Kevin Escoffier, aujourd’hui à la barre de PRB a terminé deuxième de la dernière édition : « Pour moi, la Rolex Fastnet Race est un événement parfait parce qu’il s’agit d’un mélange de course inshore, de course côtière et de large », déclare Escoffier. « Le départ est un beau souvenir, la côte avec beaucoup de bateaux, beaucoup de courant et vous passez les Needles et cela devient de la navigation côtière et vous avez une belle étape au large du Fastnet. Il faut toujours être très attentif. La longueur de la course signifie qu’il y a toujours un niveau d’intensité élevé ».

L’un des plus grands concurrents sera un autre skipper arrivé depuis peu au sein de l’IMOCA, Charlie Dalin. Son nouvel APIVIA a remporté la Transat Jacques Vabre l’année dernière. « La Rolex Fastnet Race a un héritage énorme et est l’une des courses au large les plus classiques », déclare Dalin. « Vous pouvez avoir des conditions très douces en mer d’Irlande ou des conditions très extrêmes comme en 1979. C’est une course que vous êtes fier de faire et très fier de gagner. C’est comme une longue étape du Figaro et vous voyez beaucoup de d’aspects différents de la voile. Votre navigateur devra rester vigilant, car entre les îles anglo-normandes et Cherbourg, il y a beaucoup à perdre mais aussi beaucoup à gagner ».
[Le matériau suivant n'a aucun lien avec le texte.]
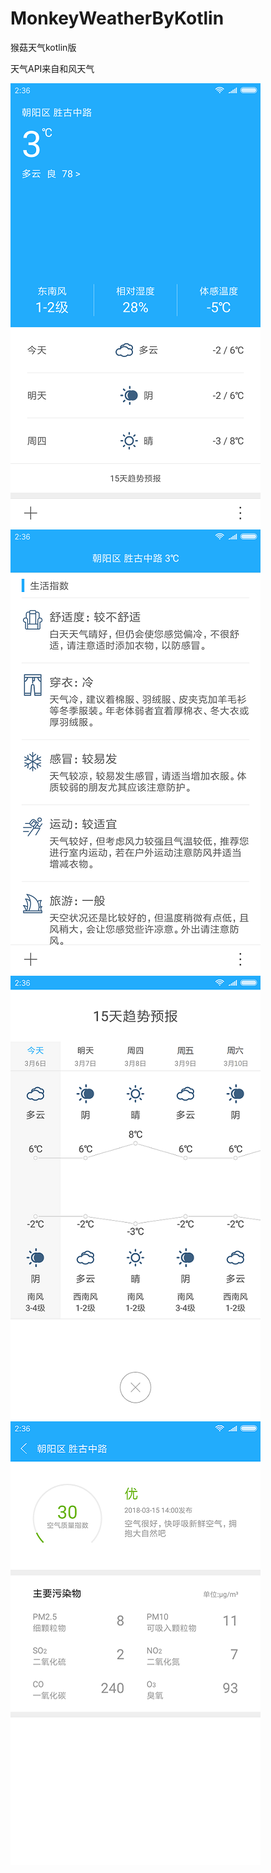 # MonkeyWeatherByKotlin
猴菇天气kotlin版

天气API来自和风天气

![image](https://github.com/MonkeyMushroom/MonkeyWeatherByKotlin/raw/master/11.png) ![image](https://github.com/MonkeyMushroom/MonkeyWeatherByKotlin/raw/master/12.png) ![image](https://github.com/MonkeyMushroom/MonkeyWeatherByKotlin/raw/master/13.png) ![image](https://github.com/MonkeyMushroom/MonkeyWeatherByKotlin/raw/master/14.png)
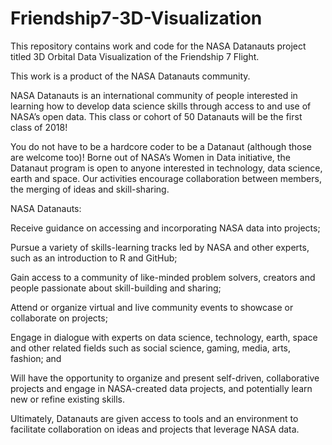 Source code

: # Friendship7-3D-Visualization

This repository contains work and code for the NASA Datanauts project titled 3D Orbital Data Visualization of the Friendship 7 Flight.

This work is a product of the NASA Datanauts community.

NASA Datanauts is an international community of people interested in learning how to develop data science skills through access to and use of NASA’s open data. This class or cohort of 50 Datanauts will be the first class of 2018!

You do not have to be a hardcore coder to be a Datanaut (although those are welcome too)! Borne out of NASA’s Women in Data initiative, the Datanaut program is open to anyone interested in technology, data science, earth and space. Our activities encourage collaboration between members, the merging of ideas and skill-sharing.

NASA Datanauts:

Receive guidance on accessing and incorporating NASA data into projects;

Pursue a variety of skills-learning tracks led by NASA and other experts, such as an introduction to R and GitHub;

Gain access to a community of like-minded problem solvers, creators and people passionate about skill-building and sharing;

Attend or organize virtual and live community events to showcase or collaborate on projects;

Engage in dialogue with experts on data science, technology, earth, space and other related fields such as social science, gaming, media, arts, fashion; and

Will have the opportunity to organize and present self-driven, collaborative projects and engage in NASA-created data projects, and potentially learn new or refine existing skills.

Ultimately, Datanauts are given access to tools and an environment to facilitate collaboration on ideas and projects that leverage NASA data.
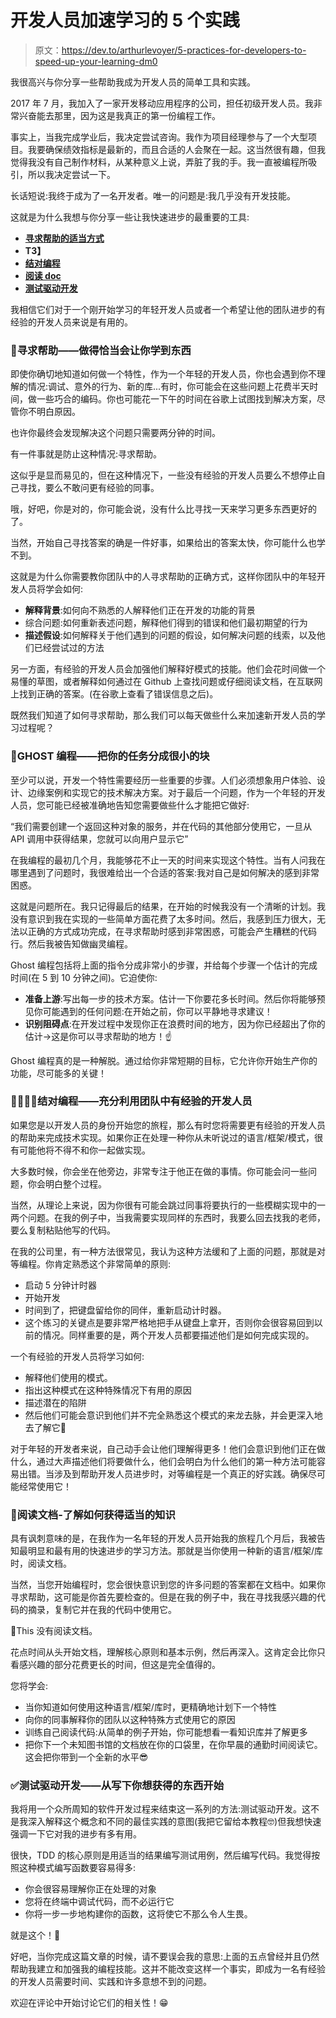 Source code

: # 开发人员加速学习的 5 个实践

> 原文：<https://dev.to/arthurlevoyer/5-practices-for-developers-to-speed-up-your-learning-dm0>

我很高兴与你分享一些帮助我成为开发人员的简单工具和实践。

2017 年 7 月，我加入了一家开发移动应用程序的公司，担任初级开发人员。我非常兴奋能去那里，因为这是我真正的第一份编程工作。

事实上，当我完成学业后，我决定尝试咨询。我作为项目经理参与了一个大型项目。我要确保绩效指标是最新的，而且合适的人会聚在一起。这当然很有趣，但我觉得我没有自己制作材料，从某种意义上说，弄脏了我的手。我一直被编程所吸引，所以我决定尝试一下。

长话短说:我终于成为了一名开发者。唯一的问题是:我几乎没有开发技能。

这就是为什么我想与你分享一些让我快速进步的最重要的工具:

*   **[寻求帮助的适当方式](#asking-for-help)**
*   **T3】**
*   **[结对编程](#pair-programming)**
*   **[阅读 doc](#doc)**
*   **[测试驱动开发](#tdd)**

我相信它们对于一个刚开始学习的年轻开发人员或者一个希望让他的团队进步的有经验的开发人员来说是有用的。

### 📣寻求帮助——做得恰当会让你学到东西

即使你确切地知道如何做一个特性，作为一个年轻的开发人员，你也会遇到你不理解的情况:调试、意外的行为、新的库...有时，你可能会在这些问题上花费半天时间，做一些巧合的编码。你也可能花一下午的时间在谷歌上试图找到解决方案，尽管你不明白原因。

也许你最终会发现解决这个问题只需要两分钟的时间。

有一件事就是防止这种情况:寻求帮助。

这似乎是显而易见的，但在这种情况下，一些没有经验的开发人员要么不想停止自己寻找，要么不敢问更有经验的同事。

哦，好吧，你是对的，你可能会说，没有什么比寻找一天来学习更多东西更好的了。

当然，开始自己寻找答案的确是一件好事，如果给出的答案太快，你可能什么也学不到。

这就是为什么你需要教你团队中的人寻求帮助的正确方式，这样你团队中的年轻开发人员将学会如何:

*   **解释背景**:如何向不熟悉的人解释他们正在开发的功能的背景
*   综合问题:如何重新表述问题，解释他们得到的错误和他们最初期望的行为
*   **描述假设**:如何解释关于他们遇到的问题的假设，如何解决问题的线索，以及他们已经尝试过的方法

另一方面，有经验的开发人员会加强他们解释好模式的技能。他们会花时间做一个易懂的草图，或者解释如何通过在 Github 上查找问题或仔细阅读文档，在互联网上找到正确的答案。(在谷歌上查看了错误信息之后)。

既然我们知道了如何寻求帮助，那么我们可以每天做些什么来加速新开发人员的学习过程呢？

### 👻GHOST 编程——把你的任务分成很小的块

至少可以说，开发一个特性需要经历一些重要的步骤。人们必须想象用户体验、设计、边缘案例和实现它的技术解决方案。对于最后一个问题，作为一个年轻的开发人员，您可能已经被准确地告知您需要做些什么才能把它做好:

“我们需要创建一个返回这种对象的服务，并在代码的其他部分使用它，一旦从 API 调用中获得结果，您就可以向用户显示它”

在我编程的最初几个月，我能够花不止一天的时间来实现这个特性。当有人问我在哪里遇到了问题时，我很难给出一个合适的答案:我对自己是如何解决的感到非常困惑。

这就是问题所在。我只记得最后的结果，在开始的时候我没有一个清晰的计划。我没有意识到我在实现的一些简单方面花费了太多时间。然后，我感到压力很大，无法以正确的方式成功完成，在寻求帮助时感到非常困惑，可能会产生糟糕的代码行。然后我被告知做幽灵编程。

Ghost 编程包括将上面的指令分成非常小的步骤，并给每个步骤一个估计的完成时间(在 5 到 10 分钟之间)。它迫使你:

*   **准备上游**:写出每一步的技术方案。估计一下你要花多长时间。然后你将能够预见你可能遇到的任何问题:在开始之前，你可以平静地寻求建议！
*   **识别阻碍点**:在开发过程中发现你正在浪费时间的地方，因为你已经超出了你的估计→这是你可以寻求帮助的地方！☝️

Ghost 编程真的是一种解脱。通过给你非常短期的目标，它允许你开始生产你的功能，尽可能多的关键！

### 👨‍💻👩‍💻结对编程——充分利用团队中有经验的开发人员

如果您是以开发人员的身份开始您的旅程，那么有时您将需要更有经验的开发人员的帮助来完成技术实现。如果你正在处理一种你从未听说过的语言/框架/模式，很有可能他将不得不和你一起做实现。

大多数时候，你会坐在他旁边，非常专注于他正在做的事情。你可能会问一些问题，你会明白整个过程。

当然，从理论上来说，因为你很有可能会跳过同事将要执行的一些模糊实现中的一两个问题。在我的例子中，当我需要实现同样的东西时，我要么回去找我的老师，要么复制粘贴他写的代码。

在我的公司里，有一种方法很常见，我认为这种方法缓和了上面的问题，那就是对等编程。你肯定熟悉这个非常简单的原则:

*   启动 5 分钟计时器
*   开始开发
*   时间到了，把键盘留给你的同伴，重新启动计时器。
*   这个练习的关键点是要非常严格地把手从键盘上拿开，否则你会很容易回到以前的情况。同样重要的是，两个开发人员都要描述他们是如何完成实现的。

一个有经验的开发人员将学习如何:

*   解释他们使用的模式。
*   指出这种模式在这种特殊情况下有用的原因
*   描述潜在的陷阱
*   然后他们可能会意识到他们并不完全熟悉这个模式的来龙去脉，并会更深入地去了解它🧐

对于年轻的开发者来说，自己动手会让他们理解得更多！他们会意识到他们正在做什么，通过大声描述他们将要做什么，他们会明白为什么他们的第一种方法可能容易出错。当涉及到帮助开发人员进步时，对等编程是一个真正的好实践。确保尽可能经常使用它！

### 👀阅读文档-了解如何获得适当的知识

具有讽刺意味的是，在我作为一名年轻的开发人员开始我的旅程几个月后，我被告知最明显和最有用的快速进步的学习方法。那就是当你使用一种新的语言/框架/库时，阅读文档。

当然，当您开始编程时，您会很快意识到您的许多问题的答案都在文档中。如果你寻求帮助，这可能是你首先要检查的。但是在我的例子中，我在寻找我感兴趣的代码的摘录，复制它并在我的代码中使用它。

🥺This 没有阅读文档。

花点时间从头开始文档，理解核心原则和基本示例，然后再深入。这肯定会比你只看感兴趣的部分花费更长的时间，但这是完全值得的。

您将学会:

*   当你知道如何使用这种语言/框架/库时，更精确地计划下一个特性
*   向你的同事解释你的团队以这种特殊方式使用它的原因
*   训练自己阅读代码:从简单的例子开始，你可能想看一看知识库并了解更多
*   把你下一个未知图书馆的文档放在你的口袋里，在你早晨的通勤时间阅读它。这会把你带到一个全新的水平😎

### ✅测试驱动开发——从写下你想获得的东西开始

我将用一个众所周知的软件开发过程来结束这一系列的方法:测试驱动开发。这不是我深入解释这个概念和不同的最佳实践的意图(我把它留给本教程🤓)但我想快速强调一下它对我的进步有多有用。

很快，TDD 的核心原则是用适当的结果编写测试用例，然后编写代码。我觉得按照这种模式编写函数要容易得多:

*   你会很容易理解你正在处理的对象
*   您将在终端中调试代码，而不必运行它
*   你将一步一步地构建你的函数，这将使它不那么令人生畏。

就是这个！🥳

好吧，当你完成这篇文章的时候，请不要误会我的意思:上面的五点曾经并且仍然帮助我建立和加强我的编程技能。这并不能改变这样一个事实，即成为一名有经验的开发人员需要时间、实践和许多意想不到的问题。

欢迎在评论中开始讨论它们的相关性！😁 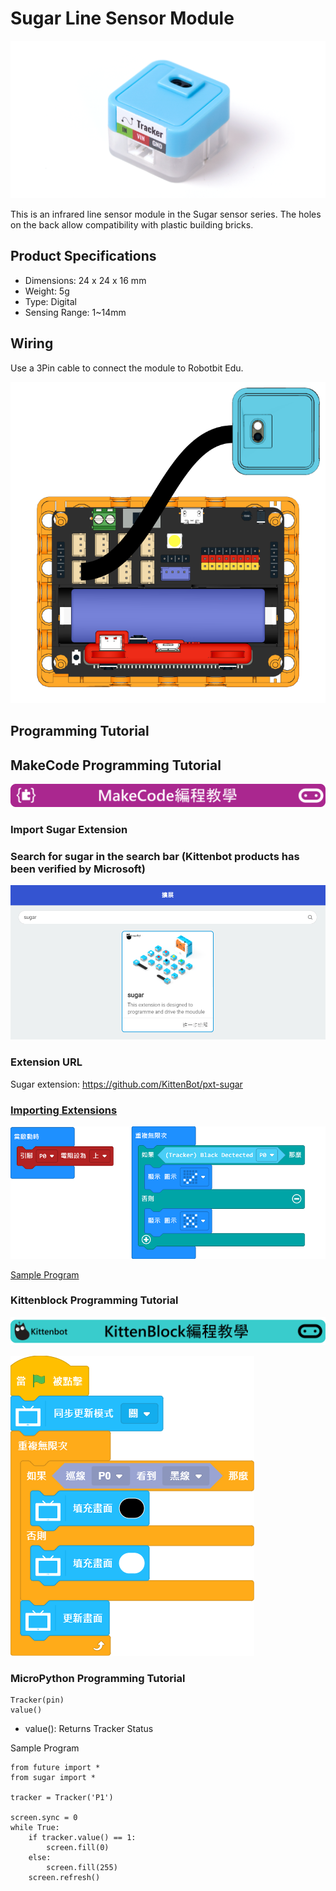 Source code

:# Sugar Line Sensor Module

![](./images/line1.png)

This is an infrared line sensor module in the Sugar sensor series. The holes on the back allow compatibility with plastic building bricks.

## Product Specifications

- Dimensions: 24 x 24 x 16 mm
- Weight: 5g
- Type: Digital
- Sensing Range: 1~14mm

## Wiring

Use a 3Pin cable to connect the module to Robotbit Edu.

![](./images/line_wire.png)

## Programming Tutorial

## MakeCode Programming Tutorial

![](./PWmodules/images/mcbanner.png)

### Import Sugar Extension

### Search for sugar in the search bar (Kittenbot products has been verified by Microsoft)

![](./images/sugar_search.png)

### Extension URL

Sugar extension: https://github.com/KittenBot/pxt-sugar

### [Importing Extensions](../../Makecode/powerBrickMC)

![](./images/line_mc_code.png)

[Sample Program](https://makecode.microbit.org/_achdEoCzK8DV)

### Kittenblock Programming Tutorial

![](./PWmodules/images/kbbanner.png)

![](./images/line3.png)

### MicroPython Programming Tutorial

    Tracker(pin)
    value()

- value(): Returns Tracker Status

Sample Program

    from future import *
    from sugar import *
    
    tracker = Tracker('P1')
    
    screen.sync = 0
    while True:
        if tracker.value() == 1:
            screen.fill(0)
        else:
            screen.fill(255)
        screen.refresh()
Alexis Loison, le grand vainqueur de 2013, est particulièrement heureux que la course se déroule dans sa ville natale. Bien qu’il soit un figariste de renom, Loison préfère participer à la Rolex Fastnet Race au sein de la flotte IRC, où il a été couronné à quatre reprises en double. « C’est une course spéciale. C’est bien qu’elle se termine maintenant à Cherbourg car ils vont faire une très bonne fête. Au Raz Blanchard, la porte des marées peut être ouverte ou fermée, donc, comme à Plymouth, vous pouvez gagner ou perdre dans la dernière heure ».

Le directeur général du RORC, Eddie Warden Owen, conclut : « Nous sommes ravis de travailler avec nos collègues en France, où la course au large est un sport national et où les concurrents peuvent s’attendre à un accueil merveilleux et à une grande hospitalité. Nous souhaitons la bienvenue à tous les marins français, professionnels et amateurs, à la Rolex Fastnet Race ».